Re: Ungnomifying the control center



Rodrigo Moya wrote on 31/10/08 10:48:
> 
> On Thu, 2008-10-30 at 14:04 -0400, William Jon McCann wrote:
>...
>> Cool.  Is the "we" Sun?  I think a lot of us have the same desire.
>> Would be good to work together on this.  Matthew has already started
>> putting up some ideas and research:
>> http://live.gnome.org/SystemSettings
>...
> as for the UI, the problems in libslab (used by the current g-c-c shell)
> is speed and some dependencies (bonobo) that should be removed.
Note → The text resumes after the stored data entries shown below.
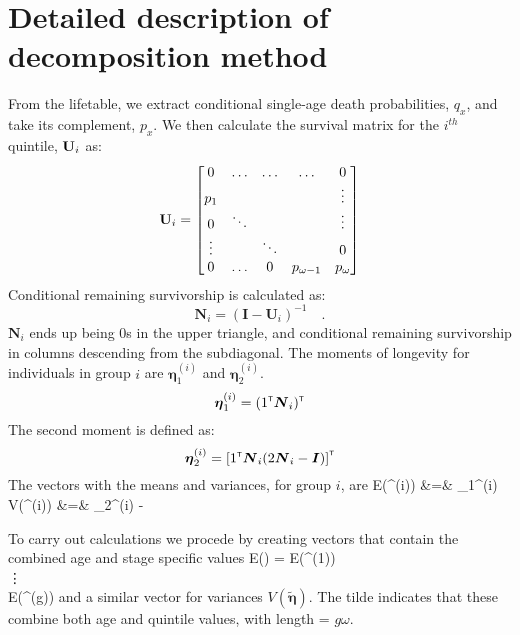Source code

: \documentclass[12pt,oneside,a4paper]{article} %
\theoremstyle{definition}
\begin{document}
\section{Detailed description of decomposition method}

From the lifetable, we extract
conditional single-age death probabilities, $q_x$, and take its complement,
$p_x$. We then calculate the survival matrix for the $i^{th}$
quintile, ${\bf U}_i$ as:
\begin{equation}
{\bf U}_i = 
\begin{bmatrix}
    0     & \hdots  & \hdots &  \hdots  & 0 \\
    p_{1} &   &    &    &  \vdots \\
    0 & \ddots &   &   & \vdots \\
    \vdots & & \ddots & & 0\\
   0 &  \hdots & 0 & p_{\omega-1}  & p_{\omega}
\end{bmatrix}
\end{equation}
Conditional remaining survivorship is calculated as:
\begin{equation}
\mathbf{N}_i = (\mathbf{I} - \mathbf{U}_i )^{-1} \quad .
\end{equation}
$\mathbf{N}_i$ ends up being 0s in the upper triangle, and conditional remaining
survivorship in columns descending from the subdiagonal. The moments of longevity for individuals in group $i$ are $\bm \eta_1^{(i)}$ and $\bm \eta_2^{(i)}$. 
\begin{equation}
\mbox{\boldmath $\eta$}_1^{(i)} = (1^{\mbox{\tiny \sf T}} \mbox{\boldmath $N$}_i)^{\mbox{\tiny \sf T}}
\end{equation}
The second moment is defined as:
\begin{equation}
\mbox{\boldmath $\eta$}_2^{(i)} = \left[ 1^{\mbox{\tiny \sf T}} \mbox{\boldmath $N$}_i (2 \mbox{\boldmath $N$}_i - \mbox{\boldmath $I$})\right]^{\mbox{\tiny \sf T}}
\end{equation}
The vectors with the means and variances, for group $i$, are
\bea
E(\bm \eta^{(i)}) &=& \bm \eta_1^{(i)} \\
V(\bm \eta^{(i)}) &=& \bm \eta_2^{(i)} - 
\eea

To carry out calculations we procede by creating vectors that contain the
combined age and stage specific values
\bea
E(\tilde{\bm \eta}) = 
E(\bm \eta^{(1)}) \\
\vdots\\
E(\bm \eta^{(g)})
\emat
\eea
and a similar vector for variances $V(\tilde{\bm \eta})$. The tilde indicates
that these combine both age and quintile values, with length = $g \omega$.
\end{document}
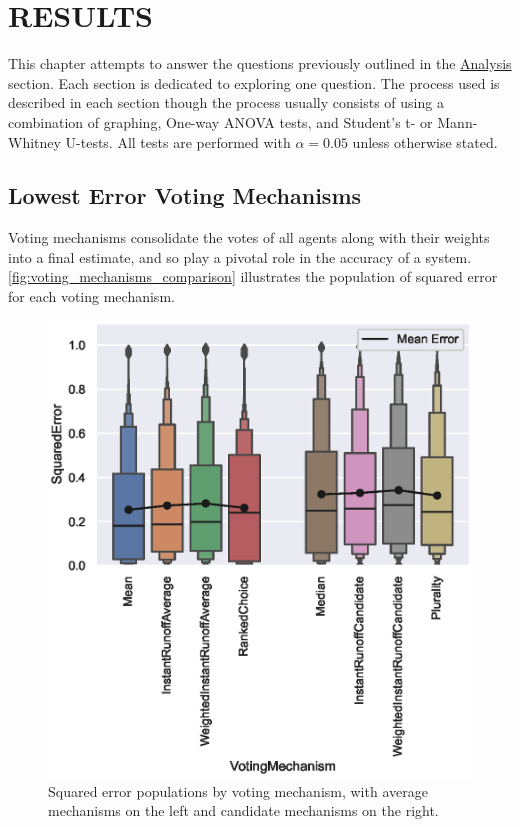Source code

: %
%

\chapter{RESULTS}\label{ch:results}
This chapter attempts to answer the questions previously outlined in the
\hyperref[subsec:analysis]{Analysis} section.
Each section is dedicated to exploring one question.
The process used is described in each section though the process usually
consists of using a combination of graphing, One-way ANOVA tests, and
Student's t- or Mann-Whitney U-tests.
All tests are performed with $\alpha = 0.05$ unless otherwise stated.

\section{Lowest Error Voting Mechanisms}\label{sec:lowest-error-voting-mechanism}
Voting mechanisms consolidate the votes of all agents along with their weights
into a final estimate, and so play a pivotal role in the accuracy of a system.
\autoref{fig:voting_mechanisms_comparison} illustrates the population of
squared error for each voting mechanism.

\begin{figure}[htbp]
    \centering
    \includegraphics[scale=0.75]
    {./content/figures/voting_mechanisms_comparison}
    \caption{Squared error populations by voting mechanism, with average
    mechanisms on the left and candidate mechanisms on the right.}
    \label{fig:voting_mechanisms_comparison}
\end{figure}

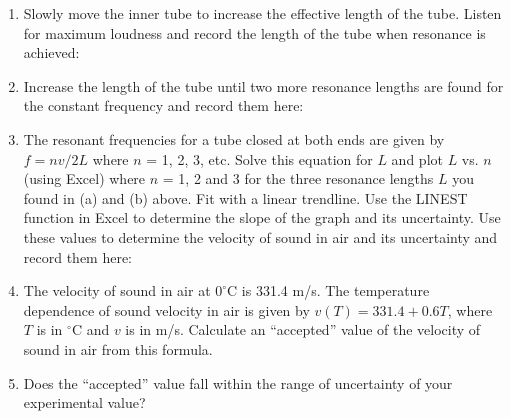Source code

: \begin{enumerate}[labparts]
\item Slowly move the inner tube to increase the effective length of the tube. Listen for maximum loudness and record the length of the tube when resonance is achieved:
\vspace{10mm}

\item Increase the length of the tube until two more resonance lengths are found for the constant frequency and record them here:
\vspace{10mm}


\item The resonant frequencies for a tube closed at both ends are given by 
$f=nv/2L$ where $n$ = 1, 2, 3, etc. Solve this equation for $L$ and plot $L$ 
vs. $n$ (using Excel) where $n$ = 1, 2 and 3 for the three resonance lengths $L$
you found in (a) and (b) above. Fit with a linear trendline. Use the LINEST function in Excel to determine the slope of the graph and its uncertainty. Use these values to determine the velocity of sound in air and its uncertainty and record them here:
\vspace{20mm}

\item The velocity of sound in air at $0^\circ$C is 331.4 m/s.  The temperature dependence of sound velocity in air is given by $v(T) = 331.4 + 0.6T$, where $T$ is in $^\circ$C and $v$ is in m/s. Calculate an ``accepted'' value of the velocity of sound in air from this formula.
\vspace{20mm}

\item Does the ``accepted'' value fall within the range of uncertainty of your experimental value?
\answerspace{5mm}
\end{enumerate}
The UI
> design got a lot of usability testing during its development, so unless
> you want to try something totally different, the libslab UI is the way
> to go IMO. From that we could do some more usability tests and try
> fixing the problems found. So I hope you're not starting from scratch.
>...

As I wrote on the wiki page, the basic interaction problem with the
g-c-c shell is that "it is slower to use, especially for people who have
become accustomed to the 'Preferences' and 'Administration' menus: they
need to wait for the launcher window to open before separately launching
the appropriate settings window, and they need to close it separately
when they finish."

KDE, Mac OS, and (partly) Windows Vista solve this -- and I think Gnome
should solve this too -- by presenting modules/panes/panels directly
inside the main window. That way, opening a particular group of settings
doesn't increase the number of things you need to close afterward. And a
cross-reference (e.g. Screen Saver -> Power Management) doesn't increase
the number of things you need to close afterward either.

Doing this well would require, in turn, defining a standard size (or at
least a standard width) for all panels. Otherwise one of two things
would happen: (1) large panels would scroll nastily inside a small
window (as they do in KDE), or (2) the window would alarmingly resize
itself in both directions as you moved from one panel to another.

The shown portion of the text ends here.